*** Opening of Record extracts ***

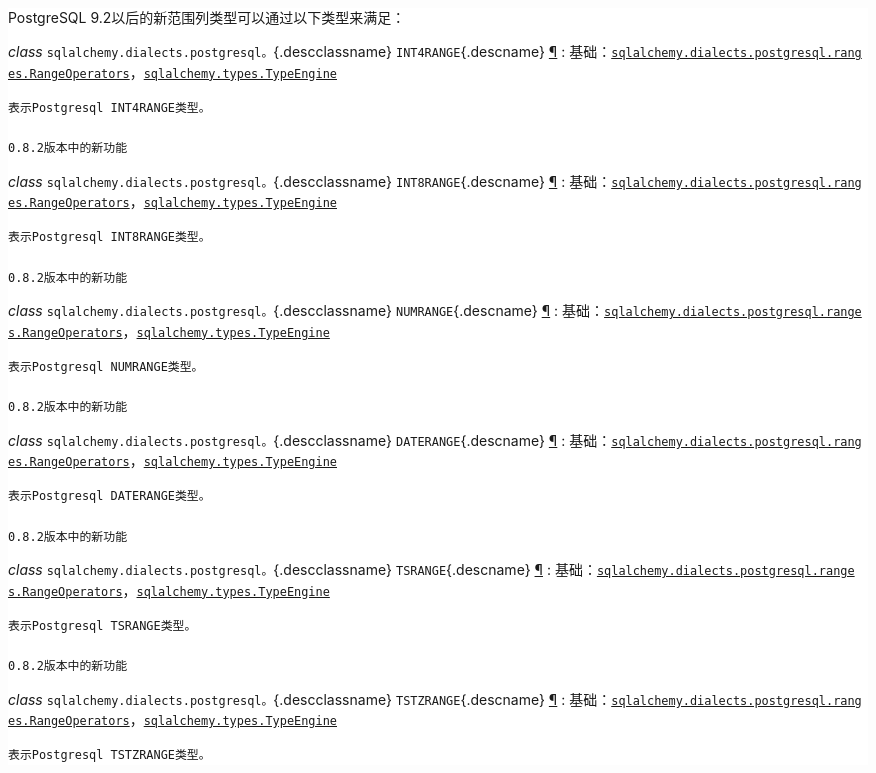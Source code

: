 PostgreSQL 9.2以后的新范围列类型可以通过以下类型来满足：

*class* `sqlalchemy.dialects.postgresql。`{.descclassname} `INT4RANGE`{.descname} [¶](#sqlalchemy.dialects.postgresql.INT4RANGE "Permalink to this definition")
:   基础：[`sqlalchemy.dialects.postgresql.ranges.RangeOperators`](#sqlalchemy.dialects.postgresql.ranges.RangeOperators "sqlalchemy.dialects.postgresql.ranges.RangeOperators")，[`sqlalchemy.types.TypeEngine`](core_type_api.html#sqlalchemy.types.TypeEngine "sqlalchemy.types.TypeEngine")

    表示Postgresql INT4RANGE类型。

    0.8.2版本中的新功能

*class* `sqlalchemy.dialects.postgresql。`{.descclassname} `INT8RANGE`{.descname} [¶](#sqlalchemy.dialects.postgresql.INT8RANGE "Permalink to this definition")
:   基础：[`sqlalchemy.dialects.postgresql.ranges.RangeOperators`](#sqlalchemy.dialects.postgresql.ranges.RangeOperators "sqlalchemy.dialects.postgresql.ranges.RangeOperators")，[`sqlalchemy.types.TypeEngine`](core_type_api.html#sqlalchemy.types.TypeEngine "sqlalchemy.types.TypeEngine")

    表示Postgresql INT8RANGE类型。

    0.8.2版本中的新功能

*class* `sqlalchemy.dialects.postgresql。`{.descclassname} `NUMRANGE`{.descname} [¶](#sqlalchemy.dialects.postgresql.NUMRANGE "Permalink to this definition")
:   基础：[`sqlalchemy.dialects.postgresql.ranges.RangeOperators`](#sqlalchemy.dialects.postgresql.ranges.RangeOperators "sqlalchemy.dialects.postgresql.ranges.RangeOperators")，[`sqlalchemy.types.TypeEngine`](core_type_api.html#sqlalchemy.types.TypeEngine "sqlalchemy.types.TypeEngine")

    表示Postgresql NUMRANGE类型。

    0.8.2版本中的新功能

*class* `sqlalchemy.dialects.postgresql。`{.descclassname} `DATERANGE`{.descname} [¶](#sqlalchemy.dialects.postgresql.DATERANGE "Permalink to this definition")
:   基础：[`sqlalchemy.dialects.postgresql.ranges.RangeOperators`](#sqlalchemy.dialects.postgresql.ranges.RangeOperators "sqlalchemy.dialects.postgresql.ranges.RangeOperators")，[`sqlalchemy.types.TypeEngine`](core_type_api.html#sqlalchemy.types.TypeEngine "sqlalchemy.types.TypeEngine")

    表示Postgresql DATERANGE类型。

    0.8.2版本中的新功能

*class* `sqlalchemy.dialects.postgresql。`{.descclassname} `TSRANGE`{.descname} [¶](#sqlalchemy.dialects.postgresql.TSRANGE "Permalink to this definition")
:   基础：[`sqlalchemy.dialects.postgresql.ranges.RangeOperators`](#sqlalchemy.dialects.postgresql.ranges.RangeOperators "sqlalchemy.dialects.postgresql.ranges.RangeOperators")，[`sqlalchemy.types.TypeEngine`](core_type_api.html#sqlalchemy.types.TypeEngine "sqlalchemy.types.TypeEngine")

    表示Postgresql TSRANGE类型。

    0.8.2版本中的新功能

*class* `sqlalchemy.dialects.postgresql。`{.descclassname} `TSTZRANGE`{.descname} [¶](#sqlalchemy.dialects.postgresql.TSTZRANGE "Permalink to this definition")
:   基础：[`sqlalchemy.dialects.postgresql.ranges.RangeOperators`](#sqlalchemy.dialects.postgresql.ranges.RangeOperators "sqlalchemy.dialects.postgresql.ranges.RangeOperators")，[`sqlalchemy.types.TypeEngine`](core_type_api.html#sqlalchemy.types.TypeEngine "sqlalchemy.types.TypeEngine")

    表示Postgresql TSTZRANGE类型。
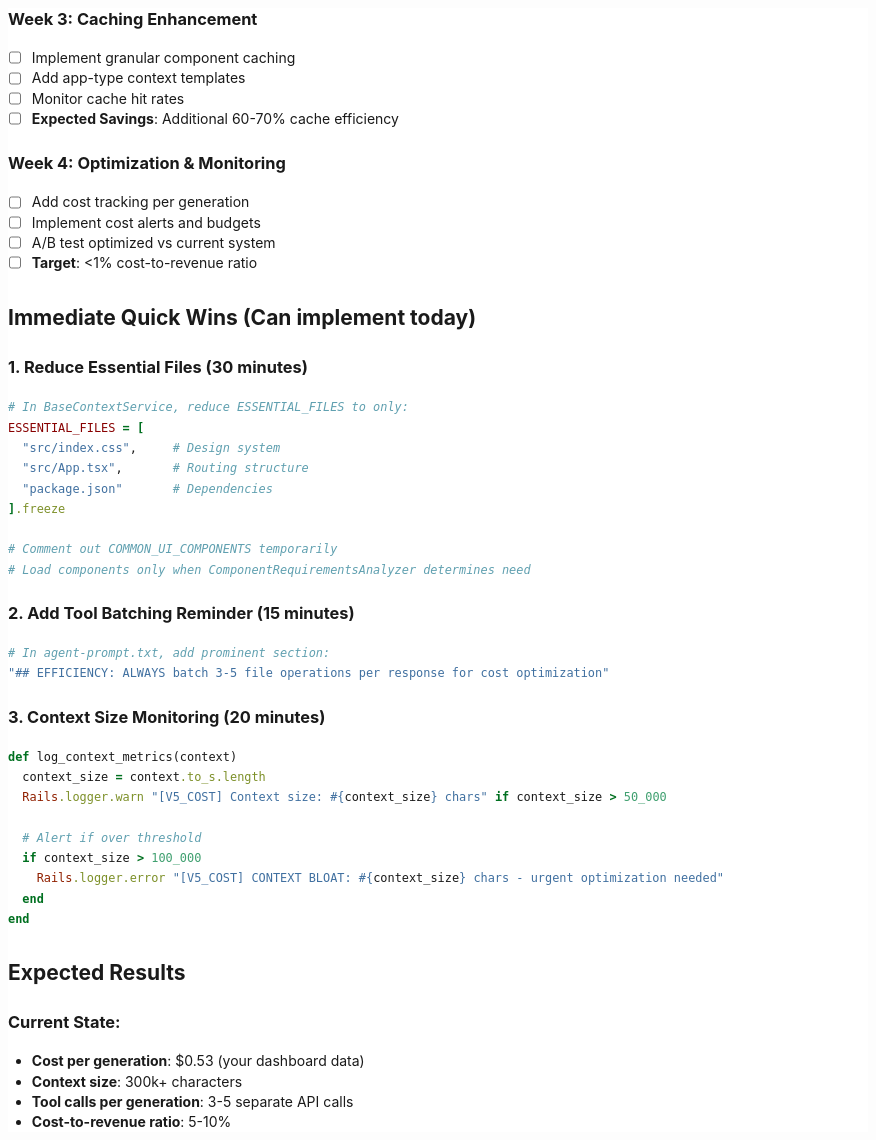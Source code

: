 ### Week 3: Caching Enhancement
- [ ] Implement granular component caching
- [ ] Add app-type context templates
- [ ] Monitor cache hit rates
- [ ] **Expected Savings**: Additional 60-70% cache efficiency

### Week 4: Optimization & Monitoring
- [ ] Add cost tracking per generation
- [ ] Implement cost alerts and budgets
- [ ] A/B test optimized vs current system
- [ ] **Target**: <1% cost-to-revenue ratio

## Immediate Quick Wins (Can implement today)

### 1. Reduce Essential Files (30 minutes)
```ruby
# In BaseContextService, reduce ESSENTIAL_FILES to only:
ESSENTIAL_FILES = [
  "src/index.css",     # Design system
  "src/App.tsx",       # Routing structure  
  "package.json"       # Dependencies
].freeze

# Comment out COMMON_UI_COMPONENTS temporarily
# Load components only when ComponentRequirementsAnalyzer determines need
```

### 2. Add Tool Batching Reminder (15 minutes)
```ruby
# In agent-prompt.txt, add prominent section:
"## EFFICIENCY: ALWAYS batch 3-5 file operations per response for cost optimization"
```

### 3. Context Size Monitoring (20 minutes)
```ruby
def log_context_metrics(context)
  context_size = context.to_s.length
  Rails.logger.warn "[V5_COST] Context size: #{context_size} chars" if context_size > 50_000
  
  # Alert if over threshold
  if context_size > 100_000
    Rails.logger.error "[V5_COST] CONTEXT BLOAT: #{context_size} chars - urgent optimization needed"
  end
end
```

## Expected Results

### Current State:
- **Cost per generation**: $0.53 (your dashboard data)
- **Context size**: 300k+ characters
- **Tool calls per generation**: 3-5 separate API calls
- **Cost-to-revenue ratio**: 5-10%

*** Close of Record extracts ***

What the exercise asks:
All lines holding the word "Monitoring" must be copied from the data.

Written solution:
### Week 4: Optimization & Monitoring
### 3. Context Size Monitoring (20 minutes)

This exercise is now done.